* [WHAT TO PRODUCE]: Set down the entries once more, exactly as given.
** Opening RECORDS FOR PROCESSING block **
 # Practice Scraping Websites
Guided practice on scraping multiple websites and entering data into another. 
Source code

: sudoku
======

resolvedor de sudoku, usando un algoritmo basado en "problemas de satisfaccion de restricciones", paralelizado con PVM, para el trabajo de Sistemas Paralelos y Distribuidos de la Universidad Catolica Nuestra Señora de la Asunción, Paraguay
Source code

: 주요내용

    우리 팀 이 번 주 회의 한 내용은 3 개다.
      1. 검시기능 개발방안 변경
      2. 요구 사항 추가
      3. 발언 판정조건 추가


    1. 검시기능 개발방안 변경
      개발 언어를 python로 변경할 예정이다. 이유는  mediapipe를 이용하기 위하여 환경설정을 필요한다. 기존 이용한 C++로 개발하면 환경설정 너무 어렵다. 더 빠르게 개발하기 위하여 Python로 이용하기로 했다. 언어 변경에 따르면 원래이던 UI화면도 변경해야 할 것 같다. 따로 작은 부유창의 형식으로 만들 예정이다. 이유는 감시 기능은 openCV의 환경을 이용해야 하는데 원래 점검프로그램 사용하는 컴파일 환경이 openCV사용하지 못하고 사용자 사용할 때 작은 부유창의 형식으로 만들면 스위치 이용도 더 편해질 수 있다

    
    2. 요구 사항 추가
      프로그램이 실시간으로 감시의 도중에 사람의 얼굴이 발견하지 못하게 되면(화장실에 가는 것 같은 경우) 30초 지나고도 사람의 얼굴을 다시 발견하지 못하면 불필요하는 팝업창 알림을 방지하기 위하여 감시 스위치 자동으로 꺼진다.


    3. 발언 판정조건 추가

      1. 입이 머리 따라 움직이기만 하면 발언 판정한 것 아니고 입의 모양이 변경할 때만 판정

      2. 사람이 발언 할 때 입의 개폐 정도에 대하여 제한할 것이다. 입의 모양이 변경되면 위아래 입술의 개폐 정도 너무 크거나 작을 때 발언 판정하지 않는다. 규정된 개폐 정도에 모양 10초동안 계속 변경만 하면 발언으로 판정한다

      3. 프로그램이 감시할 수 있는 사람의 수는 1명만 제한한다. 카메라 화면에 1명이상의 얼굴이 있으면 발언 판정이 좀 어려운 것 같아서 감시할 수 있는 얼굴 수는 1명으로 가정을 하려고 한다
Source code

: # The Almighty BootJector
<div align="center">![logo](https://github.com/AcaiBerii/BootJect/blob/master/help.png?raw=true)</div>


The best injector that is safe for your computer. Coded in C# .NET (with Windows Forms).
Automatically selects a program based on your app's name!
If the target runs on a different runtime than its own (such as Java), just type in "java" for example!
** Closing RECORDS FOR PROCESSING block **
* [SOLUTION FOR THIS TASK]:
 # Practice Scraping Websites
Guided practice on scraping multiple websites and entering data into another. 
Source code

: sudoku
======

resolvedor de sudoku, usando un algoritmo basado en "problemas de satisfaccion de restricciones", paralelizado con PVM, para el trabajo de Sistemas Paralelos y Distribuidos de la Universidad Catolica Nuestra Señora de la Asunción, Paraguay
Source code

: 주요내용

    우리 팀 이 번 주 회의 한 내용은 3 개다.
      1. 검시기능 개발방안 변경
      2. 요구 사항 추가
      3. 발언 판정조건 추가


    1. 검시기능 개발방안 변경
      개발 언어를 python로 변경할 예정이다. 이유는  mediapipe를 이용하기 위하여 환경설정을 필요한다. 기존 이용한 C++로 개발하면 환경설정 너무 어렵다. 더 빠르게 개발하기 위하여 Python로 이용하기로 했다. 언어 변경에 따르면 원래이던 UI화면도 변경해야 할 것 같다. 따로 작은 부유창의 형식으로 만들 예정이다. 이유는 감시 기능은 openCV의 환경을 이용해야 하는데 원래 점검프로그램 사용하는 컴파일 환경이 openCV사용하지 못하고 사용자 사용할 때 작은 부유창의 형식으로 만들면 스위치 이용도 더 편해질 수 있다

    
    2. 요구 사항 추가
      프로그램이 실시간으로 감시의 도중에 사람의 얼굴이 발견하지 못하게 되면(화장실에 가는 것 같은 경우) 30초 지나고도 사람의 얼굴을 다시 발견하지 못하면 불필요하는 팝업창 알림을 방지하기 위하여 감시 스위치 자동으로 꺼진다.


    3. 발언 판정조건 추가

      1. 입이 머리 따라 움직이기만 하면 발언 판정한 것 아니고 입의 모양이 변경할 때만 판정

      2. 사람이 발언 할 때 입의 개폐 정도에 대하여 제한할 것이다. 입의 모양이 변경되면 위아래 입술의 개폐 정도 너무 크거나 작을 때 발언 판정하지 않는다. 규정된 개폐 정도에 모양 10초동안 계속 변경만 하면 발언으로 판정한다

      3. 프로그램이 감시할 수 있는 사람의 수는 1명만 제한한다. 카메라 화면에 1명이상의 얼굴이 있으면 발언 판정이 좀 어려운 것 같아서 감시할 수 있는 얼굴 수는 1명으로 가정을 하려고 한다
Source code

: # The Almighty BootJector
<div align="center">![logo](https://github.com/AcaiBerii/BootJect/blob/master/help.png?raw=true)</div>


The best injector that is safe for your computer. Coded in C# .NET (with Windows Forms).
Automatically selects a program based on your app's name!
If the target runs on a different runtime than its own (such as Java), just type in "java" for example!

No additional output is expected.